Instructions to follow
Give back the whole listing exactly as written, leaving out each picture.

Data for review

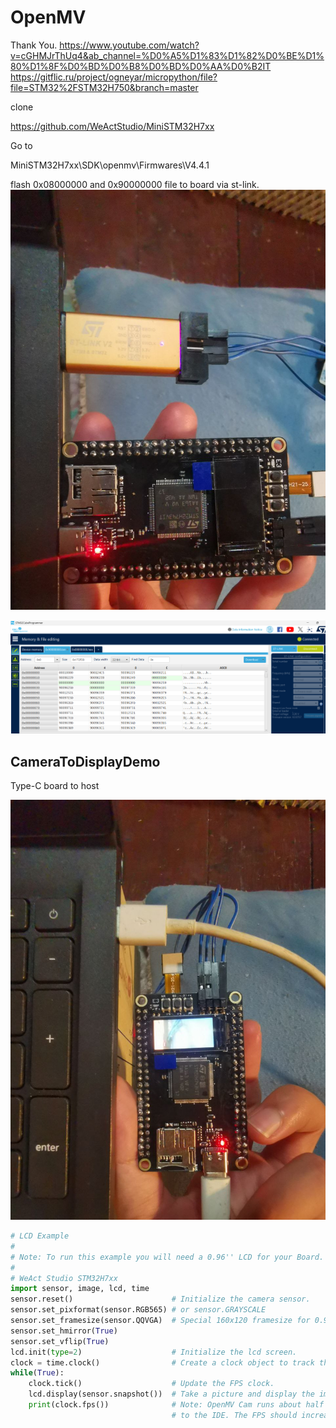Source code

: # OpenMV 

Thank You.
https://www.youtube.com/watch?v=cGHMJrThUq4&ab_channel=%D0%A5%D1%83%D1%82%D0%BE%D1%80%D1%8F%D0%BD%D0%B8%D0%BD%D0%AA%D0%B2IT 
https://gitflic.ru/project/ogneyar/micropython/file?file=STM32%2FSTM32H750&branch=master 

clone 

https://github.com/WeActStudio/MiniSTM32H7xx 

Go to

MiniSTM32H7xx\SDK\openmv\Firmwares\V4.4.1

flash 0x08000000 and 0x90000000 file to board via st-link.
![image-4](/img/image-3.png)

![image-4](/img/image-1.png)

## CameraToDisplayDemo

Type-C board to host

![image-4](/img/image-4.png)

```python
# LCD Example
#
# Note: To run this example you will need a 0.96'' LCD for your Board.
#
# WeAct Studio STM32H7xx
import sensor, image, lcd, time
sensor.reset()                      # Initialize the camera sensor.
sensor.set_pixformat(sensor.RGB565) # or sensor.GRAYSCALE
sensor.set_framesize(sensor.QQVGA)  # Special 160x120 framesize for 0.96'' LCD.
sensor.set_hmirror(True)
sensor.set_vflip(True)
lcd.init(type=2)                    # Initialize the lcd screen.
clock = time.clock()                # Create a clock object to track the FPS.
while(True):
    clock.tick()                    # Update the FPS clock.
    lcd.display(sensor.snapshot())  # Take a picture and display the image.
    print(clock.fps())              # Note: OpenMV Cam runs about half as fast when connected
                                    # to the IDE. The FPS should increase once disconnected.
```


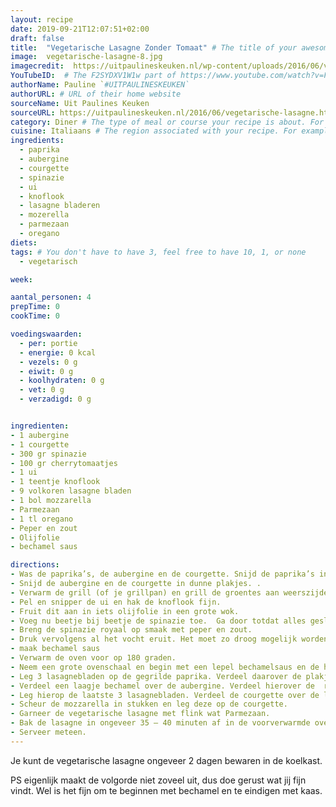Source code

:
 ```yaml
---
layout: recipe
date: 2019-09-21T12:07:51+02:00
draft: false
title:  "Vegetarische Lasagne Zonder Tomaat" # The title of your awesome recipe
image:  vegetarische-lasagne-8.jpg
imagecredit:  https://uitpaulineskeuken.nl/wp-content/uploads/2016/06/vegetarische-lasagne-8.jpg # URL to image source page, website, or creator
YouTubeID:  # The F2SYDXV1W1w part of https://www.youtube.com/watch?v=F2SYDXV1W1w
authorName: Pauline `#UITPAULINESKEUKEN`
authorURL: # URL of their home website
sourceName: Uit Paulines Keuken
sourceURL: https://uitpaulineskeuken.nl/2016/06/vegetarische-lasagne.html
category: Diner # The type of meal or course your recipe is about. For example: "dinner", "entree", or "dessert".
cuisine: Italiaans # The region associated with your recipe. For example, "French", Mediterranean", or "American".
ingredients:
  - paprika
  - aubergine
  - courgette
  - spinazie
  - ui
  - knoflook
  - lasagne bladeren
  - mozerella
  - parmezaan
  - oregano
diets: 
tags: # You don't have to have 3, feel free to have 10, 1, or none
  - vegetarisch

week:

aantal_personen: 4
prepTime: 0
cookTime: 0

voedingswaarden:
  - per: portie
  - energie: 0 kcal
  - vezels: 0 g
  - eiwit: 0 g
  - koolhydraten: 0 g
  - vet: 0 g
  - verzadigd: 0 g


ingredienten:
- 1 aubergine
- 1 courgette
- 300 gr spinazie
- 100 gr cherrytomaatjes
- 1 ui
- 1 teentje knoflook
- 9 volkoren lasagne bladen
- 1 bol mozzarella
- Parmezaan
- 1 tl oregano
- Peper en zout
- Olijfolie
- bechamel saus

directions:
- Was de paprika’s, de aubergine en de courgette. Snijd de paprika’s in repen van ongeveer 2 cm.
- Snijd de aubergine en de courgette in dunne plakjes. .
- Verwarm de grill (of je grillpan) en grill de groentes aan weerszijden goudbruin. Ik gebruik geen olie deze keer. Breng de gegrilde groentes op smaak met wat oregano, peper en zout. Laat uitlekken op keukenpapier.
- Pel en snipper de ui en hak de knoflook fijn.
- Fruit dit aan in iets olijfolie in een grote wok.
- Voeg nu beetje bij beetje de spinazie toe.  Ga door totdat alles geslonken is.
- Breng de spinazie royaal op smaak met peper en zout.
- Druk vervolgens al het vocht eruit. Het moet zo droog mogelijk worden. Ik gebruik altijd keukenpapier om al het vocht eruit te halen.
- maak bechamel saus
- Verwarm de oven voor op 180 graden.
- Neem een grote ovenschaal en begin met een lepel bechamelsaus en de helft van de spinazie. Spreid dit goed uit. Leg hierop 3 lasagnebladen. Verdeel hierover een laagje beachamel en de gegrilde paprika.
- Leg 3 lasagnebladen op de gegrilde paprika. Verdeel daarover de plakjes gegrilde aubergine.
- Verdeel een laagje bechamel over de aubergine. Verdeel hierover de  rest van de spinazie.
- Leg hierop de laatste 3 lasagnebladen. Verdeel de courgette over de lasagne.
- Scheur de mozzarella in stukken en leg deze op de courgette.
- Garneer de vegetarische lasagne met flink wat Parmezaan.
- Bak de lasagne in ongeveer 35 – 40 minuten af in de voorverwarmde oven.
- Serveer meteen.
---
```


Je kunt de vegetarische lasagne ongeveer 2 dagen bewaren in de koelkast.

PS eigenlijk maakt de volgorde niet zoveel uit, dus doe gerust wat jij fijn vindt. Wel is het fijn om te beginnen met bechamel en te eindigen met kaas.
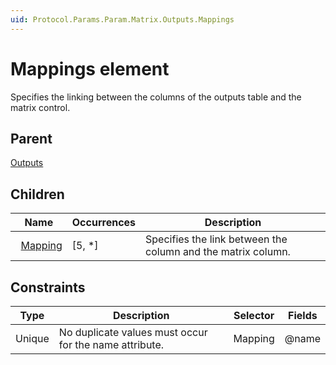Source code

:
 ```yaml
---
uid: Protocol.Params.Param.Matrix.Outputs.Mappings
---
```


# Mappings element

Specifies the linking between the columns of the outputs table and the matrix control.

## Parent

[Outputs](xref:Protocol.Params.Param.Matrix.Outputs)

## Children

|Name|Occurrences|Description|
|--- |--- |--- |
|&nbsp;&nbsp;[Mapping](xref:Protocol.Params.Param.Matrix.Outputs.Mappings.Mapping)|[5, *]|Specifies the link between the column and the matrix column.|

## Constraints

|Type|Description|Selector|Fields
|--- |--- |--- |--- |
|Unique |No duplicate values must occur for the name attribute. |Mapping |@name |
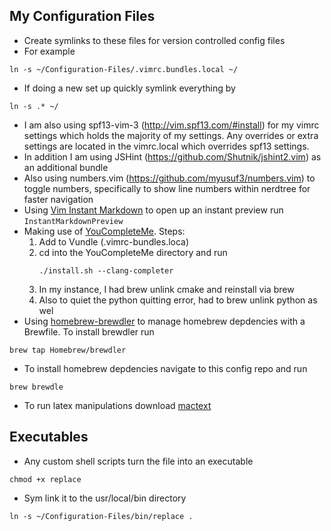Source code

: My Configuration Files
--------
- Create symlinks to these files for version controlled config files
- For example
```
ln -s ~/Configuration-Files/.vimrc.bundles.local ~/
```
- If doing a new set up quickly symlink everything by
```
ln -s .* ~/
```

* I am also using spf13-vim-3 (http://vim.spf13.com/#install) for my vimrc settings which holds the majority of my settings. Any overrides or extra settings are located in the vimrc.local which overrides spf13 settings.
* In addition I am using JSHint (https://github.com/Shutnik/jshint2.vim) as an additional bundle
* Also using numbers.vim (https://github.com/myusuf3/numbers.vim) to toggle numbers, specifically to show line numbers within nerdtree for faster navigation
* Using [Vim Instant Markdown](https://github.com/suan/vim-instant-markdown) to open up an instant preview
    run ```InstantMarkdownPreview```
* Making use of [YouCompleteMe](https://github.com/Valloric/YouCompleteMe). Steps:
    1. Add to Vundle (.vimrc-bundles.loca)
    2. cd into the YouCompleteMe directory and run
        ```
        ./install.sh --clang-completer
        ```
    3. In my instance, I had brew unlink cmake and reinstall via brew
    4. Also to quiet the python quitting error, had to brew unlink python as wel
* Using [homebrew-brewdler](https://github.com/Homebrew/homebrew-brewdler) 
to manage homebrew depdencies with a Brewfile. To install brewdler run
```
brew tap Homebrew/brewdler
```
* To install homebrew depdencies navigate to this config repo and run
```
brew brewdle
```
* To run latex manipulations download [mactext](http://www.tug.org/mactex/index.html)

Executables
---------
* Any custom shell scripts turn the file into an executable
```
chmod +x replace
```
* Sym link it to the usr/local/bin directory
```
ln -s ~/Configuration-Files/bin/replace .
```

Written answer
Source code

: # OpenMV 

Thank You.
https://www.youtube.com/watch?v=cGHMJrThUq4&ab_channel=%D0%A5%D1%83%D1%82%D0%BE%D1%80%D1%8F%D0%BD%D0%B8%D0%BD%D0%AA%D0%B2IT 
https://gitflic.ru/project/ogneyar/micropython/file?file=STM32%2FSTM32H750&branch=master 

clone 

https://github.com/WeActStudio/MiniSTM32H7xx 

Go to

MiniSTM32H7xx\SDK\openmv\Firmwares\V4.4.1

flash 0x08000000 and 0x90000000 file to board via st-link.
![image-4](/img/image-3.png)

![image-4](/img/image-1.png)

## CameraToDisplayDemo

Type-C board to host

![image-4](/img/image-4.png)

```python
# LCD Example
#
# Note: To run this example you will need a 0.96'' LCD for your Board.
#
# WeAct Studio STM32H7xx
import sensor, image, lcd, time
sensor.reset()                      # Initialize the camera sensor.
sensor.set_pixformat(sensor.RGB565) # or sensor.GRAYSCALE
sensor.set_framesize(sensor.QQVGA)  # Special 160x120 framesize for 0.96'' LCD.
sensor.set_hmirror(True)
sensor.set_vflip(True)
lcd.init(type=2)                    # Initialize the lcd screen.
clock = time.clock()                # Create a clock object to track the FPS.
while(True):
    clock.tick()                    # Update the FPS clock.
    lcd.display(sensor.snapshot())  # Take a picture and display the image.
    print(clock.fps())              # Note: OpenMV Cam runs about half as fast when connected
                                    # to the IDE. The FPS should increase once disconnected.
```


Source code

:
 ```yaml
---
layout: recipe
date: 2019-09-21T12:07:51+02:00
draft: false
title:  "Vegetarische Lasagne Zonder Tomaat" # The title of your awesome recipe
image:  vegetarische-lasagne-8.jpg
imagecredit:  https://uitpaulineskeuken.nl/wp-content/uploads/2016/06/vegetarische-lasagne-8.jpg # URL to image source page, website, or creator
YouTubeID:  # The F2SYDXV1W1w part of https://www.youtube.com/watch?v=F2SYDXV1W1w
authorName: Pauline `#UITPAULINESKEUKEN`
authorURL: # URL of their home website
sourceName: Uit Paulines Keuken
sourceURL: https://uitpaulineskeuken.nl/2016/06/vegetarische-lasagne.html
category: Diner # The type of meal or course your recipe is about. For example: "dinner", "entree", or "dessert".
cuisine: Italiaans # The region associated with your recipe. For example, "French", Mediterranean", or "American".
ingredients:
  - paprika
  - aubergine
  - courgette
  - spinazie
  - ui
  - knoflook
  - lasagne bladeren
  - mozerella
  - parmezaan
  - oregano
diets: 
tags: # You don't have to have 3, feel free to have 10, 1, or none
  - vegetarisch

week:

aantal_personen: 4
prepTime: 0
cookTime: 0

voedingswaarden:
  - per: portie
  - energie: 0 kcal
  - vezels: 0 g
  - eiwit: 0 g
  - koolhydraten: 0 g
  - vet: 0 g
  - verzadigd: 0 g


ingredienten:
- 1 aubergine
- 1 courgette
- 300 gr spinazie
- 100 gr cherrytomaatjes
- 1 ui
- 1 teentje knoflook
- 9 volkoren lasagne bladen
- 1 bol mozzarella
- Parmezaan
- 1 tl oregano
- Peper en zout
- Olijfolie
- bechamel saus

directions:
- Was de paprika’s, de aubergine en de courgette. Snijd de paprika’s in repen van ongeveer 2 cm.
- Snijd de aubergine en de courgette in dunne plakjes. .
- Verwarm de grill (of je grillpan) en grill de groentes aan weerszijden goudbruin. Ik gebruik geen olie deze keer. Breng de gegrilde groentes op smaak met wat oregano, peper en zout. Laat uitlekken op keukenpapier.
- Pel en snipper de ui en hak de knoflook fijn.
- Fruit dit aan in iets olijfolie in een grote wok.
- Voeg nu beetje bij beetje de spinazie toe.  Ga door totdat alles geslonken is.
- Breng de spinazie royaal op smaak met peper en zout.
- Druk vervolgens al het vocht eruit. Het moet zo droog mogelijk worden. Ik gebruik altijd keukenpapier om al het vocht eruit te halen.
- maak bechamel saus
- Verwarm de oven voor op 180 graden.
- Neem een grote ovenschaal en begin met een lepel bechamelsaus en de helft van de spinazie. Spreid dit goed uit. Leg hierop 3 lasagnebladen. Verdeel hierover een laagje beachamel en de gegrilde paprika.
- Leg 3 lasagnebladen op de gegrilde paprika. Verdeel daarover de plakjes gegrilde aubergine.
- Verdeel een laagje bechamel over de aubergine. Verdeel hierover de  rest van de spinazie.
- Leg hierop de laatste 3 lasagnebladen. Verdeel de courgette over de lasagne.
- Scheur de mozzarella in stukken en leg deze op de courgette.
- Garneer de vegetarische lasagne met flink wat Parmezaan.
- Bak de lasagne in ongeveer 35 – 40 minuten af in de voorverwarmde oven.
- Serveer meteen.
---
```


Je kunt de vegetarische lasagne ongeveer 2 dagen bewaren in de koelkast.

PS eigenlijk maakt de volgorde niet zoveel uit, dus doe gerust wat jij fijn vindt. Wel is het fijn om te beginnen met bechamel en te eindigen met kaas.
Source code

:
 ```yaml
---
uid: Protocol.Params.Param.Matrix.Outputs.Mappings
---
```


# Mappings element

Specifies the linking between the columns of the outputs table and the matrix control.

## Parent

[Outputs](xref:Protocol.Params.Param.Matrix.Outputs)

## Children

|Name|Occurrences|Description|
|--- |--- |--- |
|&nbsp;&nbsp;[Mapping](xref:Protocol.Params.Param.Matrix.Outputs.Mappings.Mapping)|[5, *]|Specifies the link between the column and the matrix column.|

## Constraints

|Type|Description|Selector|Fields
|--- |--- |--- |--- |
|Unique |No duplicate values must occur for the name attribute. |Mapping |@name |
Source code

: My Configuration Files
--------
- Create symlinks to these files for version controlled config files
- For example
```
ln -s ~/Configuration-Files/.vimrc.bundles.local ~/
```
- If doing a new set up quickly symlink everything by
```
ln -s .* ~/
```

* I am also using spf13-vim-3 (http://vim.spf13.com/#install) for my vimrc settings which holds the majority of my settings. Any overrides or extra settings are located in the vimrc.local which overrides spf13 settings.
* In addition I am using JSHint (https://github.com/Shutnik/jshint2.vim) as an additional bundle
* Also using numbers.vim (https://github.com/myusuf3/numbers.vim) to toggle numbers, specifically to show line numbers within nerdtree for faster navigation
* Using [Vim Instant Markdown](https://github.com/suan/vim-instant-markdown) to open up an instant preview
    run ```InstantMarkdownPreview```
* Making use of [YouCompleteMe](https://github.com/Valloric/YouCompleteMe). Steps:
    1. Add to Vundle (.vimrc-bundles.loca)
    2. cd into the YouCompleteMe directory and run
        ```
        ./install.sh --clang-completer
        ```
    3. In my instance, I had brew unlink cmake and reinstall via brew
    4. Also to quiet the python quitting error, had to brew unlink python as wel
* Using [homebrew-brewdler](https://github.com/Homebrew/homebrew-brewdler) 
to manage homebrew depdencies with a Brewfile. To install brewdler run
```
brew tap Homebrew/brewdler
```
* To install homebrew depdencies navigate to this config repo and run
```
brew brewdle
```
* To run latex manipulations download [mactext](http://www.tug.org/mactex/index.html)

Executables
---------
* Any custom shell scripts turn the file into an executable
```
chmod +x replace
```
* Sym link it to the usr/local/bin directory
```
ln -s ~/Configuration-Files/bin/replace .
```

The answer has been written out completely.